烟草种质资源遗传多样性的IRAP和ISSR标记比较分析

采用IRAP和ISSR两种分子标记方法，对国内外28份烟草种质资源进行聚类分析，并对两种方法的结果予以比较。结果如下：（1）用IRAP方法对供试材料进行PCR扩增，共得到214条条带，其中187条具有多态性，多态性比率达87．4％。当L1取值0．495时，可将28份材料划分为3个类群；L2取值0．34时，又可将第3类群划分为3个亚类群和3个单一品种组成的独立个类；（2）用ISSR方法进行PCR扩增时，共得到334条条带，其中250条有多态性，多态性比率为75％。当L1取值0．41时，可将28份烟草种质划分为2个类群和2个独立个类Coker176、BaSmaUovina，第一类群（Ⅰ）为来自美国的两个品种RG11和K730，其它24个品种为第二类群（Ⅱ）；（3）IRAP和ISSR两种方法的相关系数为0．823（r0．01=0．478），说明这两种方法的结果高度相关，均可用来进行烟草种质资源遗传多样性的分析。
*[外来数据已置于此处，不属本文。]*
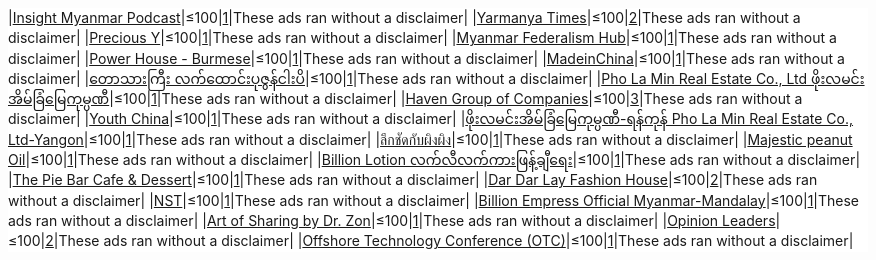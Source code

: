 |[Insight Myanmar Podcast](https://www.facebook.com/112008483668940)|≤100|[1](https://www.facebook.com/ads/library/?active_status=all&ad_type=political_and_issue_ads&country=MM&view_all_page_id=112008483668940&search_type=page&media_type=all)|These ads ran without a disclaimer|
|[Yarmanya Times](https://www.facebook.com/108788153949625)|≤100|[2](https://www.facebook.com/ads/library/?active_status=all&ad_type=political_and_issue_ads&country=MM&view_all_page_id=108788153949625&search_type=page&media_type=all)|These ads ran without a disclaimer|
|[Precious Y](https://www.facebook.com/102833392092348)|≤100|[1](https://www.facebook.com/ads/library/?active_status=all&ad_type=political_and_issue_ads&country=MM&view_all_page_id=102833392092348&search_type=page&media_type=all)|These ads ran without a disclaimer|
|[Myanmar Federalism Hub](https://www.facebook.com/100464882203544)|≤100|[1](https://www.facebook.com/ads/library/?active_status=all&ad_type=political_and_issue_ads&country=MM&view_all_page_id=100464882203544&search_type=page&media_type=all)|These ads ran without a disclaimer|
|[Power House - Burmese](https://www.facebook.com/112996908425353)|≤100|[1](https://www.facebook.com/ads/library/?active_status=all&ad_type=political_and_issue_ads&country=MM&view_all_page_id=112996908425353&search_type=page&media_type=all)|These ads ran without a disclaimer|
|[MadeinChina](https://www.facebook.com/102300279228311)|≤100|[1](https://www.facebook.com/ads/library/?active_status=all&ad_type=political_and_issue_ads&country=MM&view_all_page_id=102300279228311&search_type=page&media_type=all)|These ads ran without a disclaimer|
|[တောသားကြီး လက်ထောင်းပုဇွန်ငါးပိ](https://www.facebook.com/101471072462437)|≤100|[1](https://www.facebook.com/ads/library/?active_status=all&ad_type=political_and_issue_ads&country=MM&view_all_page_id=101471072462437&search_type=page&media_type=all)|These ads ran without a disclaimer|
|[Pho La Min Real Estate Co., Ltd ဖိုးလမင်းအိမ်ခြံမြေကုမ္ပဏီ](https://www.facebook.com/105319145289373)|≤100|[1](https://www.facebook.com/ads/library/?active_status=all&ad_type=political_and_issue_ads&country=MM&view_all_page_id=105319145289373&search_type=page&media_type=all)|These ads ran without a disclaimer|
|[Haven Group of Companies](https://www.facebook.com/107306664967804)|≤100|[3](https://www.facebook.com/ads/library/?active_status=all&ad_type=political_and_issue_ads&country=MM&view_all_page_id=107306664967804&search_type=page&media_type=all)|These ads ran without a disclaimer|
|[Youth China](https://www.facebook.com/1469752156670918)|≤100|[1](https://www.facebook.com/ads/library/?active_status=all&ad_type=political_and_issue_ads&country=MM&view_all_page_id=1469752156670918&search_type=page&media_type=all)|These ads ran without a disclaimer|
|[ဖိုးလမင်းအိမ်ခြံမြေကုမ္ပဏီ-ရန်ကုန် Pho La Min Real Estate Co., Ltd-Yangon](https://www.facebook.com/103114546024826)|≤100|[1](https://www.facebook.com/ads/library/?active_status=all&ad_type=political_and_issue_ads&country=MM&view_all_page_id=103114546024826&search_type=page&media_type=all)|These ads ran without a disclaimer|
|[ลึกชัดกับผิงผิง](https://www.facebook.com/103548147970945)|≤100|[1](https://www.facebook.com/ads/library/?active_status=all&ad_type=political_and_issue_ads&country=MM&view_all_page_id=103548147970945&search_type=page&media_type=all)|These ads ran without a disclaimer|
|[Majestic peanut Oil](https://www.facebook.com/106268498587176)|≤100|[1](https://www.facebook.com/ads/library/?active_status=all&ad_type=political_and_issue_ads&country=MM&view_all_page_id=106268498587176&search_type=page&media_type=all)|These ads ran without a disclaimer|
|[Billion Lotion လက်လီလက်ကားဖြန့်ချီရေး](https://www.facebook.com/121107944262811)|≤100|[1](https://www.facebook.com/ads/library/?active_status=all&ad_type=political_and_issue_ads&country=MM&view_all_page_id=121107944262811&search_type=page&media_type=all)|These ads ran without a disclaimer|
|[The Pie Bar Cafe & Dessert](https://www.facebook.com/116128512346284)|≤100|[1](https://www.facebook.com/ads/library/?active_status=all&ad_type=political_and_issue_ads&country=MM&view_all_page_id=116128512346284&search_type=page&media_type=all)|These ads ran without a disclaimer|
|[Dar Dar Lay Fashion House](https://www.facebook.com/106527402277054)|≤100|[2](https://www.facebook.com/ads/library/?active_status=all&ad_type=political_and_issue_ads&country=MM&view_all_page_id=106527402277054&search_type=page&media_type=all)|These ads ran without a disclaimer|
|[NST](https://www.facebook.com/100753512251379)|≤100|[1](https://www.facebook.com/ads/library/?active_status=all&ad_type=political_and_issue_ads&country=MM&view_all_page_id=100753512251379&search_type=page&media_type=all)|These ads ran without a disclaimer|
|[Billion Empress Official Myanmar-Mandalay](https://www.facebook.com/118644097791823)|≤100|[1](https://www.facebook.com/ads/library/?active_status=all&ad_type=political_and_issue_ads&country=MM&view_all_page_id=118644097791823&search_type=page&media_type=all)|These ads ran without a disclaimer|
|[Art of Sharing by Dr. Zon](https://www.facebook.com/152398894914371)|≤100|[1](https://www.facebook.com/ads/library/?active_status=all&ad_type=political_and_issue_ads&country=MM&view_all_page_id=152398894914371&search_type=page&media_type=all)|These ads ran without a disclaimer|
|[Opinion Leaders](https://www.facebook.com/113234823455173)|≤100|[2](https://www.facebook.com/ads/library/?active_status=all&ad_type=political_and_issue_ads&country=MM&view_all_page_id=113234823455173&search_type=page&media_type=all)|These ads ran without a disclaimer|
|[Offshore Technology Conference (OTC)](https://www.facebook.com/393412505386)|≤100|[1](https://www.facebook.com/ads/library/?active_status=all&ad_type=political_and_issue_ads&country=MM&view_all_page_id=393412505386&search_type=page&media_type=all)|These ads ran without a disclaimer|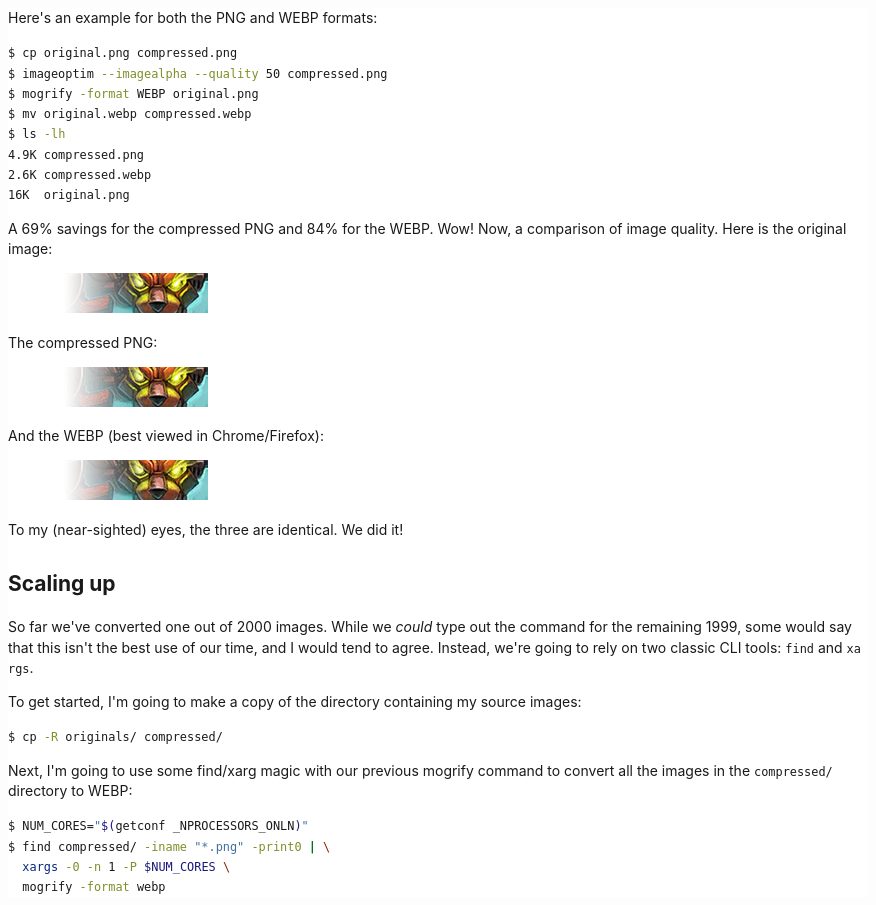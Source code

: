 Here's an example for both the PNG and WEBP formats:

```bash
$ cp original.png compressed.png
$ imageoptim --imagealpha --quality 50 compressed.png
$ mogrify -format WEBP original.png
$ mv original.webp compressed.webp
$ ls -lh
4.9K compressed.png
2.6K compressed.webp
16K  original.png
```

A 69% savings for the compressed PNG and 84% for the WEBP.
Wow!
Now, a comparison of image quality.
Here is the original image:

<img alt="original png" src="./original.png" />

The compressed PNG:

<img alt="compressed png" src="./compressed.png" />

And the WEBP (best viewed in Chrome/Firefox):

<img alt="compressed webp" src="./compressed.webp" />

To my (near-sighted) eyes, the three are identical.
We did it!

## Scaling up

So far we've converted one out of 2000 images.
While we _could_ type out the command for the remaining 1999, some would say that this isn't the best use of our time, and I would tend to agree.
Instead, we're going to rely on two classic CLI tools: `find` and `xargs`.

To get started, I'm going to make a copy of the directory containing my source images:

```bash
$ cp -R originals/ compressed/
```

Next, I'm going to use some find/xarg magic with our previous mogrify command to convert all the images in the `compressed/` directory to WEBP:

```bash
$ NUM_CORES="$(getconf _NPROCESSORS_ONLN)"
$ find compressed/ -iname "*.png" -print0 | \
  xargs -0 -n 1 -P $NUM_CORES \
  mogrify -format webp
```
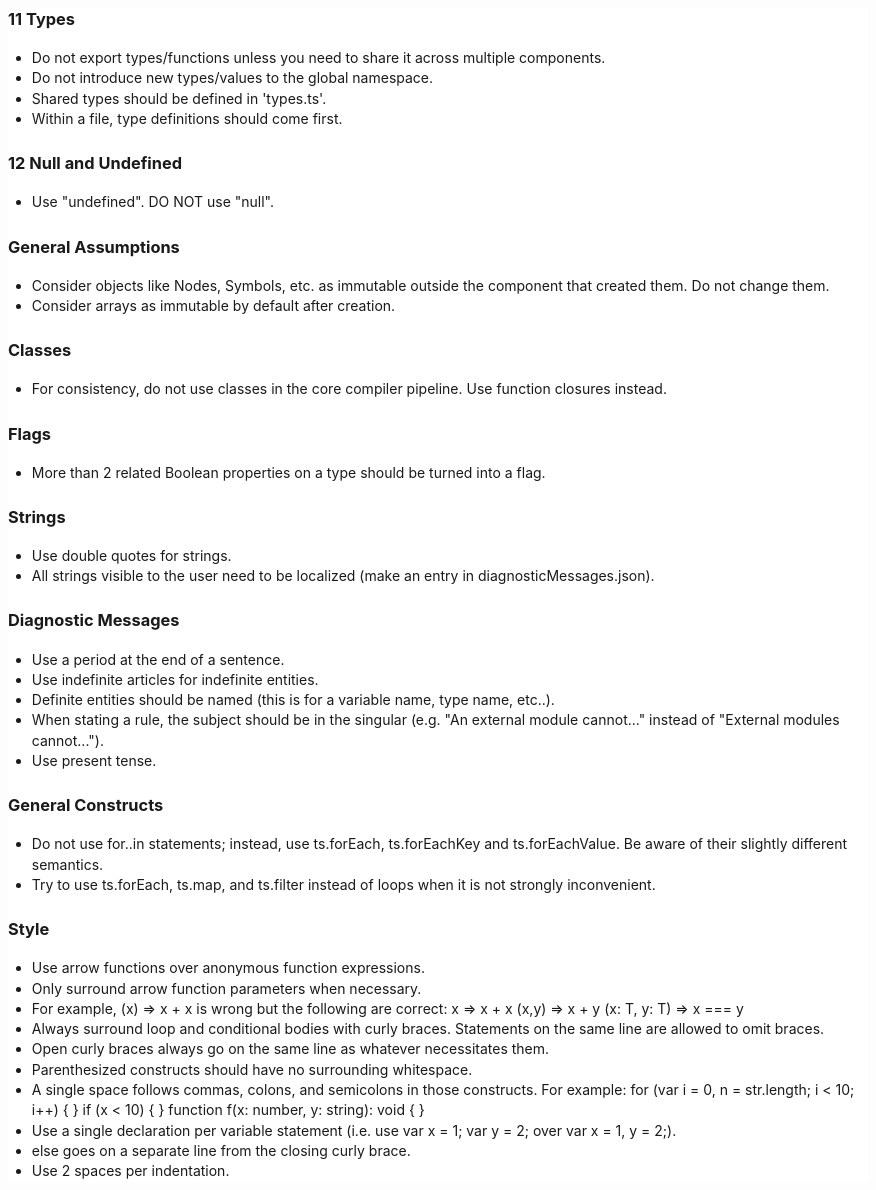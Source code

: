 ### 11 Types
* Do not export types/functions unless you need to share it across multiple components.
* Do not introduce new types/values to the global namespace.
* Shared types should be defined in 'types.ts'.
* Within a file, type definitions should come first.

### 12 Null and Undefined
* Use "undefined". DO NOT use "null".

### General Assumptions 
* Consider objects like Nodes, Symbols, etc. as immutable outside the component that created them. Do not change them.
* Consider arrays as immutable by default after creation.


### Classes 
* For consistency, do not use classes in the core compiler pipeline. Use function closures instead.

### Flags
* More than 2 related Boolean properties on a type should be turned into a flag.

### Strings
* Use double quotes for strings.
* All strings visible to the user need to be localized (make an entry in diagnosticMessages.json).

### Diagnostic Messages
* Use a period at the end of a sentence.
* Use indefinite articles for indefinite entities.
* Definite entities should be named (this is for a variable name, type name, etc..).
* When stating a rule, the subject should be in the singular (e.g. "An external module cannot..." instead of "External modules cannot...").
* Use present tense.

### General Constructs
* Do not use for..in statements; instead, use ts.forEach, ts.forEachKey and ts.forEachValue. Be aware of their slightly different semantics.
* Try to use ts.forEach, ts.map, and ts.filter instead of loops when it is not strongly inconvenient.

### Style
* Use arrow functions over anonymous function expressions.
* Only surround arrow function parameters when necessary. 
* For example, (x) => x + x is wrong but the following are correct:
    x => x + x
    (x,y) => x + y
    <T>(x: T, y: T) => x === y
* Always surround loop and conditional bodies with curly braces. Statements on the same line are allowed to omit braces.
* Open curly braces always go on the same line as whatever necessitates them.
* Parenthesized constructs should have no surrounding whitespace. 
* A single space follows commas, colons, and semicolons in those constructs. For example:
    for (var i = 0, n = str.length; i < 10; i++) { }
    if (x < 10) { }
    function f(x: number, y: string): void { }
* Use a single declaration per variable statement 
    (i.e. use var x = 1; var y = 2; over var x = 1, y = 2;).
* else goes on a separate line from the closing curly brace.
* Use 2 spaces per indentation.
用IRAP方法得到的品种间遗传相异系数（GD）平均为0．423，高于ISSR方法，而且条带更稳定、多态性比率更高，更易揭示不同品种材料的遗传差异。

Comparison and Analysis of IRAP and ISSR Molecular Methods Used for Assessment of Genetic Diversity in Tobacco

The cluster analysis of 28 tobacco accessions was assessed using IRAP and ISSR molecular methods.The results based on these two methods were compared.The results were as follow:(1) 214 bands were produced by IRAP,of which 187 bands were polymorphic,and the percentage of polymorphic bands was 87.4%.The 28 accessions could be classified into three groups at the level of L_1=0.495.The third group could be classified into 3 subgroups and 3 unique types at L_2=0.34.(2) 334 bands were produced by ISSR,of which 250 bands were polymorphic,and the percentage of polymorphic bands was 75%.The 28 tobacco accessions could be classified into two groups and 2 unique types (Coker176,BaSmaUovina) at the level of L_1 =0.41.The first group (Ⅰ) included two accessions from America (RG11 and K730),and other 24 accessions were included in the second class (Ⅱ).(3) The correlation coefficient between IRAP and ISSR analyses was 0.823(r0.01=0.478),which indicated these two methods were both fit for the study of genetic diversity in tobacco.But IRAP technique had higher GD(genetic dissimilarity coefficient),better stability,and higher polymorphic than ISSR method.The genetic diversity and relationship of tobacco germplasm could be distinguished more easily by IRAP.